Cumulative distribution function
================================
.. py:function:: bdtr(k, n, p)

    Returns the sum of the terms 0 through k of the Binomial
    probability density. The function is defined as:

    :param int k: number of successes within [0, n]
    :param int n: number of trials
    :param float p: probability of success within [0, 1]

See also :py:func:`bdtrc` and :py:func:`bdtri`.

Description
-----------

.. math::
    \sum_{j=0}^k {n \choose j} p^j (1-p)^{n-j}

The terms are not summed directly; instead the incomplete
beta integral is employed, according to the formula::

    y = bdtr(k, n, p) = incbet(n - k, k +1, 1 - p)

The arguments must be positive, with p ranging from 0 to 1.

Accuracy
--------

Tested at random points (a, b, p), with p between 0 and 1.
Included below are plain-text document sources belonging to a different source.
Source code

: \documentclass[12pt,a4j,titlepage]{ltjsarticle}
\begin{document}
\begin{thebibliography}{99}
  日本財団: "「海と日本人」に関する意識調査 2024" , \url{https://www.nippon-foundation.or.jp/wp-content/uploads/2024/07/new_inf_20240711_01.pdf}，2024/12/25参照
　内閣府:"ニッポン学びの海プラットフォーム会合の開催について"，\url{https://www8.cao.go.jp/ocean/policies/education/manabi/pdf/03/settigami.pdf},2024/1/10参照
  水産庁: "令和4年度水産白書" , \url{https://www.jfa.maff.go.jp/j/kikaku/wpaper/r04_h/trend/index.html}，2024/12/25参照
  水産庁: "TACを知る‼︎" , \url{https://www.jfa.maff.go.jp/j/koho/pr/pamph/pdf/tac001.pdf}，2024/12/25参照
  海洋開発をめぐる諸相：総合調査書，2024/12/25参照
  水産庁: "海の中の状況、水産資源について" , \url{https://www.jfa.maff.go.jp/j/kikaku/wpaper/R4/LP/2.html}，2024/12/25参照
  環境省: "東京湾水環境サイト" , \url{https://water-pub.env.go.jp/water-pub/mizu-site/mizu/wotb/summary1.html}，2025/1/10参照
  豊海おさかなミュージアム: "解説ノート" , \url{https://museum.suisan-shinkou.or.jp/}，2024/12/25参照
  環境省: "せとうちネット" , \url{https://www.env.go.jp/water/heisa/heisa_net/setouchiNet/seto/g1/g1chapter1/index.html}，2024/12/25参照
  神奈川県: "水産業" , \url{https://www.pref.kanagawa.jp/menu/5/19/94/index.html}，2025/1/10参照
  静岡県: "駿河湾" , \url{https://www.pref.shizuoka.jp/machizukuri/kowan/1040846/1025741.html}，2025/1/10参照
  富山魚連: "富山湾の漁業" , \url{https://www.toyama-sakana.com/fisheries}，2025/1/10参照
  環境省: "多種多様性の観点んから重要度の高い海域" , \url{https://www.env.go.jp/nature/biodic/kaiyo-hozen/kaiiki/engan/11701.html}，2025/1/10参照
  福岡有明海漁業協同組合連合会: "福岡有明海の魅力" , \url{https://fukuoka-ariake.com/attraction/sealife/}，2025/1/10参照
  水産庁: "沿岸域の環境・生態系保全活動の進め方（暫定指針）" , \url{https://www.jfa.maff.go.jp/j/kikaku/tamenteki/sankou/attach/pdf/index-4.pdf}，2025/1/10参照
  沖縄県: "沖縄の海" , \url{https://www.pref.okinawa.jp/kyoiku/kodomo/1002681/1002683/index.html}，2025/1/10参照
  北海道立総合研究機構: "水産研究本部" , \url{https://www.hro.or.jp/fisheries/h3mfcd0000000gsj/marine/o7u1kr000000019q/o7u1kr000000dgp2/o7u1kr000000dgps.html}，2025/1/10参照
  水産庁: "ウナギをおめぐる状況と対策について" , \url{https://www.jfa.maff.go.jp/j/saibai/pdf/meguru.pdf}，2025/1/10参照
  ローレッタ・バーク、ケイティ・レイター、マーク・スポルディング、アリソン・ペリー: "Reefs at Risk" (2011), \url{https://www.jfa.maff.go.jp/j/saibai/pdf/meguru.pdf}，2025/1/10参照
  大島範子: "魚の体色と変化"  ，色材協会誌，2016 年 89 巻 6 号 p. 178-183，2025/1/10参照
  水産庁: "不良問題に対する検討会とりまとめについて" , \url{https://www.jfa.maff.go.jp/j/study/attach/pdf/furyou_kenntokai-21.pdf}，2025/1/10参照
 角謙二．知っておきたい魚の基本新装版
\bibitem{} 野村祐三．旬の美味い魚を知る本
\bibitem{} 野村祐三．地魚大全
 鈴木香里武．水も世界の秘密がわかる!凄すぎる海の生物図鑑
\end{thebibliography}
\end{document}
+----------+------+--------+---------------+
|          | a, b |        |relative error |
+----------+------+--------+-------+-------+
|arithmetic|domain|# trials|peak   |rms    |
+==========+======+========+=======+=======+
|For p between 0.001 and 1                 |
+----------+------+--------+-------+-------+
|IEEE      |0, 100|100000  |4.3e-15|2.6e-16|
+----------+------+--------+-------+-------+

See also :py:func:`incbi`.

Error messages
--------------

+-----------+------------+--------------+
|message    |condition   |value returned|
+===========+============+==============+
|bdtr domain|k < 0       |0.0           |
+           +------------+              +
|           |n < k       |              |
+           +------------+              +
|           |x < 0, x > 1|              |
+-----------+------------+--------------+

Reference: http://www.netlib.org/cephes/doubldoc.html#bdtr